Não estamos administrando com medidas emergenciais, porque essa foi a política anterior de destruição e desprezo pelo rico acervo bibliográfico e documental da BMA, empurrando com a barriga problemas estruturais que exigiam medidas profundas e corajosas.
Apesar de o sr. Villa se dizer freqüentador da biblioteca, talvez não tenha percebido ações fundamentais de reconstrução já realizadas: reforma total do sistema hidráulico, causador das constantes inundações, ao que está se seguindo a reforma dos banheiros públicos; instalou-se o sistema telefônico e iniciou-se o programa de informatização do acervo e serviços administrativos, estando em fase de implantação o novo software de consultas do acervo que modernizará as atuais fichas de papel em toda a rede de bibliotecas da cidade; digitalização de 20 mil páginas de livros raros, tornando-os acessíveis ao leitor (www.prefeitura.sp.gov.br/mariodeandrade), processo que continua em 2004 e que duplicará esse número, além de recuperar todo o acervo e instalar uma sala multimídia.
Junto com a Secretaria Municipal de Educação, estamos implantando uma sala de apoio para uso de professores e estudantes, visando prestar serviços e formar novos leitores; acaba de ser concluída a nova iluminação da biblioteca, que aumentou a luminosidade, em todo o prédio, em 40% e economizará 30% dos gastos com eletricidade.
A essas ações somamos programas como o Concurso de Crônicas 450 Anos de São Paulo (1.500 inscritos); formação de parcerias com empresas e instituições; 110 mil pessoas em eventos do Programa Colégio de São Paulo e da Extensão Cultural nos últimos dois anos.
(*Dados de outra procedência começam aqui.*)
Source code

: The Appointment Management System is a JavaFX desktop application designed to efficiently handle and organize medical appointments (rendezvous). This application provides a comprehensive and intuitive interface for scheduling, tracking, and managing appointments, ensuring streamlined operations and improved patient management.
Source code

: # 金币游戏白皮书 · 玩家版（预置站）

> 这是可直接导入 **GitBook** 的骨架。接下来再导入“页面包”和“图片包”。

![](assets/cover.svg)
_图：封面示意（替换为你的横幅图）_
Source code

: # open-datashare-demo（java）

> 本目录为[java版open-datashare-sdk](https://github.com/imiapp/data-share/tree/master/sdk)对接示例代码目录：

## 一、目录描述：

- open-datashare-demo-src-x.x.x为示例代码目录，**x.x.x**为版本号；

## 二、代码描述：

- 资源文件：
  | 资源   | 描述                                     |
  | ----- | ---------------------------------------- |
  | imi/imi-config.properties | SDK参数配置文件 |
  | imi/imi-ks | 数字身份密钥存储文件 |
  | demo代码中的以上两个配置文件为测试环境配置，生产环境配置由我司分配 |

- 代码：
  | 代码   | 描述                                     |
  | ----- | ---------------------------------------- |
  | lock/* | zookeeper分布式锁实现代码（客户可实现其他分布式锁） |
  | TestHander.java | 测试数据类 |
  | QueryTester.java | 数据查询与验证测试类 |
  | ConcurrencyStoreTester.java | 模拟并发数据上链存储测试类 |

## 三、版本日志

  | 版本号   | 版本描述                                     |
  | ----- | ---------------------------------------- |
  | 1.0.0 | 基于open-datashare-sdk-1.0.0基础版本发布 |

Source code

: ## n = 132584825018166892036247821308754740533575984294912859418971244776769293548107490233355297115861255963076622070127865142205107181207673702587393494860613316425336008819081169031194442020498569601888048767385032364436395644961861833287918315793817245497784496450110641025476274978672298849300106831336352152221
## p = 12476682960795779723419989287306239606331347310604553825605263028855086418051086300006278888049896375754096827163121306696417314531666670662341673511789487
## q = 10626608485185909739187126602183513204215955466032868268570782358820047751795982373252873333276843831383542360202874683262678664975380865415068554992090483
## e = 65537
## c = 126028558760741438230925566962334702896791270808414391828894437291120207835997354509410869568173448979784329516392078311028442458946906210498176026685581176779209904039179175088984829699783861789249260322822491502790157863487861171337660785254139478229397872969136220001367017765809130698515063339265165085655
São ações que respondem com fatos às acusações irresponsáveis desse senhor.
Infelizmente, à irresponsabilidade ele soma-se mentira e má-fé, quando acusa o ex-secretário de querer fechar a BMA, quando diz que o setor de raros foi fechado, quando diz que os pesquisadores não têm local para pesquisar, quando diz que, na gestão atual, ‘não foi comprado um único livro’. Compraram-se, até 2003, pela Secretaria Municipal de Cultura, 170.877 itens documentários para o sistema de bibliotecas públicas -mais do que o dobro da gestão Pitta. No âmbito da Secretaria Municipal de Educação, 3,5 milhões de itens documentários foram adquiridos para as novas bibliotecas dos CEUs, as salas de leitura e a rede pública.
A Mário de Andrade está voltando a ser uma ‘biblioteca de referência e visitação pública’, com ações concretas, estratégicas, e não demagógicas. O sr. Villa poderia se juntar a muitos cidadãos e entidades que estão empenhados em auxiliar o poder público municipal nessa árdua tarefa de reconstruir o patrimônio cultural da cidade, mediante a ora fundada Associação de Amigos e Patronos da BMA. Mas talvez isso seja demais para as intenções do articulista. José Castilho Marques Neto, 50, professor doutor de filosofia política na Unesp, é diretor geral da Biblioteca Mário de Andrade e presidente da Fundação Editora da Unesp.’
Marco Antonio Villa
‘A destruição de uma biblioteca’, copyright Folha de S. Paulo, 2/06/04
‘No século 7, a célebre biblioteca de Alexandria sucumbiu definitivamente após mais um incêndio. Em São Paulo, a Biblioteca Mário de Andrade não precisou de nenhum conquistador para ser destruída: bastaram os últimos dois prefeitos e a gestão de Marta Suplicy.
Hoje, a Mário de Andrade vive o momento mais grave de sua história. Abandonada pelo poder público municipal, está à mingua, sem funcionários para os serviços essenciais, raros bibliotecários -pois grande parte se aposentou nos últimos anos- e com o prédio em situação precária. A única intervenção do governo municipal foi a realização de uma pequena obra na praça Dom José Gaspar, meramente decorativa -tanto que o monumento em homenagem ao poeta simbolista Cruz e Souza, destruído desde 2002, continua jogado no jardim que cerca a praça.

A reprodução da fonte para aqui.